Johnny had one flaw -- he wasn't too bright. This may explain something. Let's say your best friend comes up to you, pats you on the back and calls you a goof. You laugh it off. On the other hand, if someone you had never met did the same thing, you might take them out back and settle the issue. Maybe that's why Canadians can call themselves Canucks and be proud of it, but don't let those darn Yankees call us Canucks!

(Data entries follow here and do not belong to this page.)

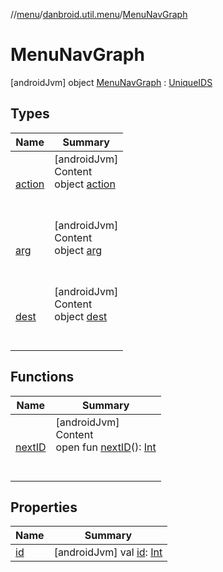 //[menu](../../../index.md)/[danbroid.util.menu](../index.md)/[MenuNavGraph](index.md)



# MenuNavGraph  
 [androidJvm] object [MenuNavGraph](index.md) : [UniqueIDS](../../../../misc/misc/danbroid.util.misc/-unique-i-d-s/index.md)   


## Types  
  
|  Name |  Summary | 
|---|---|
| <a name="danbroid.util.menu/MenuNavGraph.action///PointingToDeclaration/"></a>[action](action/index.md)| <a name="danbroid.util.menu/MenuNavGraph.action///PointingToDeclaration/"></a>[androidJvm]  <br>Content  <br>object [action](action/index.md)  <br><br><br>|
| <a name="danbroid.util.menu/MenuNavGraph.arg///PointingToDeclaration/"></a>[arg](arg/index.md)| <a name="danbroid.util.menu/MenuNavGraph.arg///PointingToDeclaration/"></a>[androidJvm]  <br>Content  <br>object [arg](arg/index.md)  <br><br><br>|
| <a name="danbroid.util.menu/MenuNavGraph.dest///PointingToDeclaration/"></a>[dest](dest/index.md)| <a name="danbroid.util.menu/MenuNavGraph.dest///PointingToDeclaration/"></a>[androidJvm]  <br>Content  <br>object [dest](dest/index.md)  <br><br><br>|


## Functions  
  
|  Name |  Summary | 
|---|---|
| <a name="danbroid.util.misc/UniqueIDS/nextID/#/PointingToDeclaration/"></a>[nextID](index.md#%5Bdanbroid.util.misc%2FUniqueIDS%2FnextID%2F%23%2FPointingToDeclaration%2F%5D%2FFunctions%2F-1671842944)| <a name="danbroid.util.misc/UniqueIDS/nextID/#/PointingToDeclaration/"></a>[androidJvm]  <br>Content  <br>open fun [nextID](index.md#%5Bdanbroid.util.misc%2FUniqueIDS%2FnextID%2F%23%2FPointingToDeclaration%2F%5D%2FFunctions%2F-1671842944)(): [Int](https://kotlinlang.org/api/latest/jvm/stdlib/kotlin/-int/index.html)  <br><br><br>|


## Properties  
  
|  Name |  Summary | 
|---|---|
| <a name="danbroid.util.menu/MenuNavGraph/id/#/PointingToDeclaration/"></a>[id](id.md)| <a name="danbroid.util.menu/MenuNavGraph/id/#/PointingToDeclaration/"></a> [androidJvm] val [id](id.md): [Int](https://kotlinlang.org/api/latest/jvm/stdlib/kotlin/-int/index.html)   <br>|

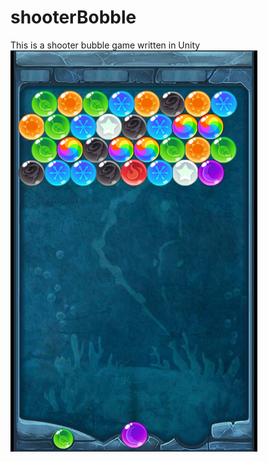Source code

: # shooterBobble
This is a shooter bubble game written in Unity
![image](https://github.com/askaleroux/shooterBobble/blob/master/gamePlay.PNG)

During World War II, a new comic book hero was introduced. His name was also Johnny Canuck. This time, Mr. Canuck was a caped strong man who protected Canadians from the Nazi menace. Johnny Canuck had no special powers, but he waged a one man war against Hitler with human strengths belonging to any fine fighting Canuck. Even today, tell someone from Holland that you are a Canuck and they will thank you for liberating their country from the Nazis.

So, now we have the Canadian image of a Canuck. Powerful (not superhuman but capable). A defender of Canada. A fighter. A tough guy (in spirit and in body). Sounds like a hockey player.

When Vancouver was admitted to the Pacific Coast Hockey League in 1946, they seized upon the image of a team of Canucks. The name worked. Despite the fact that we don't hear much about Johnny Canuck anymore, the term "Canuck" still represents the best qualities of being a Canadian.